**Provided data:**
↓
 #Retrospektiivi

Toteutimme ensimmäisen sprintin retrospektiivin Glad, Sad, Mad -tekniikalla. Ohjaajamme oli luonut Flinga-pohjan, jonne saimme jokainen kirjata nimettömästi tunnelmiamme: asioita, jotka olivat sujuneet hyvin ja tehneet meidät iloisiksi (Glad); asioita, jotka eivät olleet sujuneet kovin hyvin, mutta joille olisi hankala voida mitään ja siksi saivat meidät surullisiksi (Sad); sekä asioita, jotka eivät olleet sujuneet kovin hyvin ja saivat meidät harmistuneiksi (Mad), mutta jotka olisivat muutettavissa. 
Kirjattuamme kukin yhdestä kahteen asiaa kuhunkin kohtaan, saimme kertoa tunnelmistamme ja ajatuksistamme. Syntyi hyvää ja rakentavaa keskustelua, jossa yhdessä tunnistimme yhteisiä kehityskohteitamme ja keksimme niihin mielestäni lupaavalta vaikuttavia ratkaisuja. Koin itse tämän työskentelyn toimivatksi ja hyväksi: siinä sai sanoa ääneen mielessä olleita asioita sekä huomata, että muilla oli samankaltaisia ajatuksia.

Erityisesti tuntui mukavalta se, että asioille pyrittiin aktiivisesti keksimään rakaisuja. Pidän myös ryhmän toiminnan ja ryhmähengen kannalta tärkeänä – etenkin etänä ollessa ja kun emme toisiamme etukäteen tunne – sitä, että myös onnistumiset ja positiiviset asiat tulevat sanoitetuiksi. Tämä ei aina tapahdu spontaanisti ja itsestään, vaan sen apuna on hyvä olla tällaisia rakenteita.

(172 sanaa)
↑
**Problem details:** Line by line, repeat the listing exactly as written.

**Reply to the exercise:**
 #Retrospektiivi

Toteutimme ensimmäisen sprintin retrospektiivin Glad, Sad, Mad -tekniikalla. Ohjaajamme oli luonut Flinga-pohjan, jonne saimme jokainen kirjata nimettömästi tunnelmiamme: asioita, jotka olivat sujuneet hyvin ja tehneet meidät iloisiksi (Glad); asioita, jotka eivät olleet sujuneet kovin hyvin, mutta joille olisi hankala voida mitään ja siksi saivat meidät surullisiksi (Sad); sekä asioita, jotka eivät olleet sujuneet kovin hyvin ja saivat meidät harmistuneiksi (Mad), mutta jotka olisivat muutettavissa. 
Kirjattuamme kukin yhdestä kahteen asiaa kuhunkin kohtaan, saimme kertoa tunnelmistamme ja ajatuksistamme. Syntyi hyvää ja rakentavaa keskustelua, jossa yhdessä tunnistimme yhteisiä kehityskohteitamme ja keksimme niihin mielestäni lupaavalta vaikuttavia ratkaisuja. Koin itse tämän työskentelyn toimivatksi ja hyväksi: siinä sai sanoa ääneen mielessä olleita asioita sekä huomata, että muilla oli samankaltaisia ajatuksia.

Erityisesti tuntui mukavalta se, että asioille pyrittiin aktiivisesti keksimään rakaisuja. Pidän myös ryhmän toiminnan ja ryhmähengen kannalta tärkeänä – etenkin etänä ollessa ja kun emme toisiamme etukäteen tunne – sitä, että myös onnistumiset ja positiiviset asiat tulevat sanoitetuiksi. Tämä ei aina tapahdu spontaanisti ja itsestään, vaan sen apuna on hyvä olla tällaisia rakenteita.

(172 sanaa)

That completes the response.